◆ What is required
In the records that follow, the lines from the one containing "diagram showcases the" to the one containing "tier as possible.", inclusive, are to be given again exactly.

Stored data

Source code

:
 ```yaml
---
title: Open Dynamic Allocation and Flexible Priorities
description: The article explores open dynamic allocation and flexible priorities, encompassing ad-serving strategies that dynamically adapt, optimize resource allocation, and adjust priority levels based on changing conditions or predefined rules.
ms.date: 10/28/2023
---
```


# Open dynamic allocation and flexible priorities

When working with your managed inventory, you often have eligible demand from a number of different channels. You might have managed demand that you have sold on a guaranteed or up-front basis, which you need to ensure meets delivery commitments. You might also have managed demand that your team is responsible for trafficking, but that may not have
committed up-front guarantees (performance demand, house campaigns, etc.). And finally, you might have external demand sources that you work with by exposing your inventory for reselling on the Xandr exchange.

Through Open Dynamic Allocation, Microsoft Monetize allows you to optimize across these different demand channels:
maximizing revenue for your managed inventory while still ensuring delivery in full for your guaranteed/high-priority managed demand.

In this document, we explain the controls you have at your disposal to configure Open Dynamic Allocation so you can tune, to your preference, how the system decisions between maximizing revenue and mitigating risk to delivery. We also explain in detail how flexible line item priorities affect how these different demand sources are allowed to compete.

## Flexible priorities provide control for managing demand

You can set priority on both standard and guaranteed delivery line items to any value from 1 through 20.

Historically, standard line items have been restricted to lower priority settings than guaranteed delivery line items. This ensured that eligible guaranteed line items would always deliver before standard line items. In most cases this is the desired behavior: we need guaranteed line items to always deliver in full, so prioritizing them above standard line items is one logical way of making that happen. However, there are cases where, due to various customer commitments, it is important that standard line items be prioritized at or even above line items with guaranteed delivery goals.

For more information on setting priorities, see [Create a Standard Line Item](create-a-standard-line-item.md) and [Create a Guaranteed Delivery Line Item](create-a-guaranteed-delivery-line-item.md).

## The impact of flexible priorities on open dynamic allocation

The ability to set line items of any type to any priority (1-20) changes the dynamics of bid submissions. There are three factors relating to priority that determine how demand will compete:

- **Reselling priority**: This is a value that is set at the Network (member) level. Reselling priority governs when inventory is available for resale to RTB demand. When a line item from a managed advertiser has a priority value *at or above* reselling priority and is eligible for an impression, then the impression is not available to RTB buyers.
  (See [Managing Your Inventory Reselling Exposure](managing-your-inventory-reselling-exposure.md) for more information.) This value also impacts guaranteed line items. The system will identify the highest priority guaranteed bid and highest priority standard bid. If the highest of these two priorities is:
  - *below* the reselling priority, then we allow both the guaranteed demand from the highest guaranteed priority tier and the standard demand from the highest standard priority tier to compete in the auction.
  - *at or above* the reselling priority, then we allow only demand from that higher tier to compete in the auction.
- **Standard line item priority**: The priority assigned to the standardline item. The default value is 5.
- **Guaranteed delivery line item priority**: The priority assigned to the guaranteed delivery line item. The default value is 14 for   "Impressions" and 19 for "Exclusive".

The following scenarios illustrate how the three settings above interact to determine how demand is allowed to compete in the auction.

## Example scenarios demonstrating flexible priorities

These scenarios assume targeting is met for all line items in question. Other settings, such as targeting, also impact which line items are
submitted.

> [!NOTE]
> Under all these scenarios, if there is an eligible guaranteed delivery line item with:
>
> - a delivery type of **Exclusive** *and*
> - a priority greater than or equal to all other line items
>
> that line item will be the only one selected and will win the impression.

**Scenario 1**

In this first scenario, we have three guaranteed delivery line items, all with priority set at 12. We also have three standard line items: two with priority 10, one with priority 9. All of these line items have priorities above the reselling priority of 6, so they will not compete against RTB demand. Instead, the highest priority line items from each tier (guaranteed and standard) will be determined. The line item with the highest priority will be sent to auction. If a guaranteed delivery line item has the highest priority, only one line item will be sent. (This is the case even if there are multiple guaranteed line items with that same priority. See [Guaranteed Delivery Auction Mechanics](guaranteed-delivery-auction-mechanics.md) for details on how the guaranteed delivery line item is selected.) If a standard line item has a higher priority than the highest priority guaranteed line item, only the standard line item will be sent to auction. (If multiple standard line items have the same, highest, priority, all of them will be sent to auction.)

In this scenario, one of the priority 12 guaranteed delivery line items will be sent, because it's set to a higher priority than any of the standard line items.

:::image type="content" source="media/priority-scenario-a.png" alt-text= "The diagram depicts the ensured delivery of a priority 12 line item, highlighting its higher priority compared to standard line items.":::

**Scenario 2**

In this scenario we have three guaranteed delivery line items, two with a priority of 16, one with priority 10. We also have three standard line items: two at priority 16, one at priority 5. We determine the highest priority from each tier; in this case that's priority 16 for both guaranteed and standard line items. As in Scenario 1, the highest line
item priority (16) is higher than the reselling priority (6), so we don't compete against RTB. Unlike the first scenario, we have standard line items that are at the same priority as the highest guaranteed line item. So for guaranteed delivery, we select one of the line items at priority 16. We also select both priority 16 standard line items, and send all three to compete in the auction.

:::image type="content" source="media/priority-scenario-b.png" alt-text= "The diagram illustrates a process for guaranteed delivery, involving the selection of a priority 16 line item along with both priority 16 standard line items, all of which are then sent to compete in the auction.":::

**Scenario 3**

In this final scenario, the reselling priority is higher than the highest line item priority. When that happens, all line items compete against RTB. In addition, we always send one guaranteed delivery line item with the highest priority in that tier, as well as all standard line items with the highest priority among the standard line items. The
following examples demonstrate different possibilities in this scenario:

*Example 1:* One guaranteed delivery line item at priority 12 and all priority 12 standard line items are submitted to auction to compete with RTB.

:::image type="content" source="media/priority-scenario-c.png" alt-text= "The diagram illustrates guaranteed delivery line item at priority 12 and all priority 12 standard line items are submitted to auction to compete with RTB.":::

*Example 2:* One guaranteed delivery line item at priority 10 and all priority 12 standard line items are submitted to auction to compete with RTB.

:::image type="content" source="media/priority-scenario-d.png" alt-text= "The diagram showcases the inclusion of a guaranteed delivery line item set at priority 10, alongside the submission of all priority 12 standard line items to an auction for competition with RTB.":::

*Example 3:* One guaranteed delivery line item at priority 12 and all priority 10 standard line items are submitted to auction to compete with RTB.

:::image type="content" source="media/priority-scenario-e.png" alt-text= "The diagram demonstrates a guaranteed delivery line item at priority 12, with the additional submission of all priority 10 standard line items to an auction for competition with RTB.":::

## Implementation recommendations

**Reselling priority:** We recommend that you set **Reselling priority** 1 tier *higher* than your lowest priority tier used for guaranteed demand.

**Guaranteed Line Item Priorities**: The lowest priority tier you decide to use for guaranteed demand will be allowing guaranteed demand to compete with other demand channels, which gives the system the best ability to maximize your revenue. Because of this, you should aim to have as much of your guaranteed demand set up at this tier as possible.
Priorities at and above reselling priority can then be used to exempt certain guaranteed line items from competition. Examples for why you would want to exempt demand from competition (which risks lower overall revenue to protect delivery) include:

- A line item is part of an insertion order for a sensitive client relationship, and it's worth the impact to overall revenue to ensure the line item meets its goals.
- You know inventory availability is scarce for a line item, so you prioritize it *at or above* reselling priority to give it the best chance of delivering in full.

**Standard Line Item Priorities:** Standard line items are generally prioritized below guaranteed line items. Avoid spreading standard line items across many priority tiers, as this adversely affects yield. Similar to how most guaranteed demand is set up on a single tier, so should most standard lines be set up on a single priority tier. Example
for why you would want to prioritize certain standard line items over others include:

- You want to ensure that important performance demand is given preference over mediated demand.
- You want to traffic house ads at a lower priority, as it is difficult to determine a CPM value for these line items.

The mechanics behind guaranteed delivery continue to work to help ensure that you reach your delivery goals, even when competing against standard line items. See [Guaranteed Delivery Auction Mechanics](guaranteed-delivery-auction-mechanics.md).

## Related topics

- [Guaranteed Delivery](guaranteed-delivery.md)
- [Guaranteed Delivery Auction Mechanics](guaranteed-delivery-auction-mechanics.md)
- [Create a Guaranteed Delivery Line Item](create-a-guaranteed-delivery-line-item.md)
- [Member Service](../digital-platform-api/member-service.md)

◆ Solved exercise
:::image type="content" source="media/priority-scenario-d.png" alt-text= "The diagram showcases the inclusion of a guaranteed delivery line item set at priority 10, alongside the submission of all priority 12 standard line items to an auction for competition with RTB.":::

*Example 3:* One guaranteed delivery line item at priority 12 and all priority 10 standard line items are submitted to auction to compete with RTB.

:::image type="content" source="media/priority-scenario-e.png" alt-text= "The diagram demonstrates a guaranteed delivery line item at priority 12, with the additional submission of all priority 10 standard line items to an auction for competition with RTB.":::

## Implementation recommendations

**Reselling priority:** We recommend that you set **Reselling priority** 1 tier *higher* than your lowest priority tier used for guaranteed demand.

**Guaranteed Line Item Priorities**: The lowest priority tier you decide to use for guaranteed demand will be allowing guaranteed demand to compete with other demand channels, which gives the system the best ability to maximize your revenue. Because of this, you should aim to have as much of your guaranteed demand set up at this tier as possible.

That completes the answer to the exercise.